··· EXCERPTED DATA ···

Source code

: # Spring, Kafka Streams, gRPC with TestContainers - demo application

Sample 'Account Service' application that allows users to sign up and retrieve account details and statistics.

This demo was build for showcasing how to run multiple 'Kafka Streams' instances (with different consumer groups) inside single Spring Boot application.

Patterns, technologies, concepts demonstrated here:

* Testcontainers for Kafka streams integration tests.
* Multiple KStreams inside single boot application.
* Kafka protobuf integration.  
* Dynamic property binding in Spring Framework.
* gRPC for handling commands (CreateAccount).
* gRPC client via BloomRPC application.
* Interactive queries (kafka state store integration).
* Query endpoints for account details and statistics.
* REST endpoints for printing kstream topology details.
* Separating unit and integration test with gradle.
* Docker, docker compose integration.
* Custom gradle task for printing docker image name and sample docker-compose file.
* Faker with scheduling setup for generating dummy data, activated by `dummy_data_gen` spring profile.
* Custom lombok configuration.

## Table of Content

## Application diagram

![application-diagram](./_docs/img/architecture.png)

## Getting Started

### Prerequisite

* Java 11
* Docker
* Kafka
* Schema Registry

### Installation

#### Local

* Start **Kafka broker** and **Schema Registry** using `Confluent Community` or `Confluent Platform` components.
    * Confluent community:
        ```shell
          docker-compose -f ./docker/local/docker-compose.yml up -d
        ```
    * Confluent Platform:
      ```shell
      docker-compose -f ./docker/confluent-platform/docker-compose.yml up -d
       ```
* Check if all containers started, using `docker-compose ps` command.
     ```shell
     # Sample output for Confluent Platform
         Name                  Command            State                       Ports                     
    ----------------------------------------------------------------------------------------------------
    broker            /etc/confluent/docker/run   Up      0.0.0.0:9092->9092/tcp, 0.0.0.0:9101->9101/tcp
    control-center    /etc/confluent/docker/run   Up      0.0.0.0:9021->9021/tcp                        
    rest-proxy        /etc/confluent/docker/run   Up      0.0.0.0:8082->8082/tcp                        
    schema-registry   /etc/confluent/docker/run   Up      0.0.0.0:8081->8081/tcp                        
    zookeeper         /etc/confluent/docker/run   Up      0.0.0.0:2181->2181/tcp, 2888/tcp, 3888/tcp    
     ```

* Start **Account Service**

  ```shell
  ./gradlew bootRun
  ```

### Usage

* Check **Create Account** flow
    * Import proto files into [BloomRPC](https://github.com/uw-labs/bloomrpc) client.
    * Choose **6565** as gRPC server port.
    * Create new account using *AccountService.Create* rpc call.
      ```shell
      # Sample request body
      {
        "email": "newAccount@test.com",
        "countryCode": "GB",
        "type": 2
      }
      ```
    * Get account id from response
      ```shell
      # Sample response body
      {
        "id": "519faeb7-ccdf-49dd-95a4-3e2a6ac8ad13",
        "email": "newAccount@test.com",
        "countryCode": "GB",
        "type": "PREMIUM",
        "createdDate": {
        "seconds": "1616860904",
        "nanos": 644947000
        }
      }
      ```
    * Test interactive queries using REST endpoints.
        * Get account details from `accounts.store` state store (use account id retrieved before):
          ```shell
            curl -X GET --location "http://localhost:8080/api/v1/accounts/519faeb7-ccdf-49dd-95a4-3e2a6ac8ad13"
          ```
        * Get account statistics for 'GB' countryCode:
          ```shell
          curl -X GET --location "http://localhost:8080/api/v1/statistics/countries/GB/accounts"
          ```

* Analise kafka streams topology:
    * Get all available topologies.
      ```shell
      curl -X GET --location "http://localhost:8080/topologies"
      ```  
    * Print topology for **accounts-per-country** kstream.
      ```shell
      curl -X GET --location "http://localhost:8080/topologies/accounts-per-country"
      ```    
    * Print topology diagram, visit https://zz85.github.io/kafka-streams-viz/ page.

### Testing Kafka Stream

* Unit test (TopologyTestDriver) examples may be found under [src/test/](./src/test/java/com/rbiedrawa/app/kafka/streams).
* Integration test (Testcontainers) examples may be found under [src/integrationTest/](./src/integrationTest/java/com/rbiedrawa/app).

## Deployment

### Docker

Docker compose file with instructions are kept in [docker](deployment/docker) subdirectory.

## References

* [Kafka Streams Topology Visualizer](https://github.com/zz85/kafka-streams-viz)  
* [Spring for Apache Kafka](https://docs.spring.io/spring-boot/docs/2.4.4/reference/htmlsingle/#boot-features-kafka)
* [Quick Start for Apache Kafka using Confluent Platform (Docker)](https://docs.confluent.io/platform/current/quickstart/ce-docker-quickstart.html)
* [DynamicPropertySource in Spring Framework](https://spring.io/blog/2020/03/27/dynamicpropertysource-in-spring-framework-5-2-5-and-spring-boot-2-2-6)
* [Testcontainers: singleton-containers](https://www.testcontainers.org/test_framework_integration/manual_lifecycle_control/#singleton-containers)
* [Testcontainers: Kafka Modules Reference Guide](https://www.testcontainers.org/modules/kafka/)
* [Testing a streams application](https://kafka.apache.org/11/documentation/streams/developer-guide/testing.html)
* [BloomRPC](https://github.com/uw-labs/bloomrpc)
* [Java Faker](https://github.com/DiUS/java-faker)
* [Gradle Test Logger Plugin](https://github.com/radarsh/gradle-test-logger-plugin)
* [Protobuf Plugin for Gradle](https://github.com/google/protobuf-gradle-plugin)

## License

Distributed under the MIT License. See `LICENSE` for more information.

···

▶ [WHAT IS NEEDED] Every line from the top of the material through the line containing "## Getting Started" must be transcribed exactly, and no other line may appear.

▶ [EXERCISE ANSWER]
Source code

: # Spring, Kafka Streams, gRPC with TestContainers - demo application

Sample 'Account Service' application that allows users to sign up and retrieve account details and statistics.

This demo was build for showcasing how to run multiple 'Kafka Streams' instances (with different consumer groups) inside single Spring Boot application.

Patterns, technologies, concepts demonstrated here:

* Testcontainers for Kafka streams integration tests.
* Multiple KStreams inside single boot application.
* Kafka protobuf integration.  
* Dynamic property binding in Spring Framework.
* gRPC for handling commands (CreateAccount).
* gRPC client via BloomRPC application.
* Interactive queries (kafka state store integration).
* Query endpoints for account details and statistics.
* REST endpoints for printing kstream topology details.
* Separating unit and integration test with gradle.
* Docker, docker compose integration.
* Custom gradle task for printing docker image name and sample docker-compose file.
* Faker with scheduling setup for generating dummy data, activated by `dummy_data_gen` spring profile.
* Custom lombok configuration.

## Table of Content

## Application diagram

![application-diagram](./_docs/img/architecture.png)

## Getting Started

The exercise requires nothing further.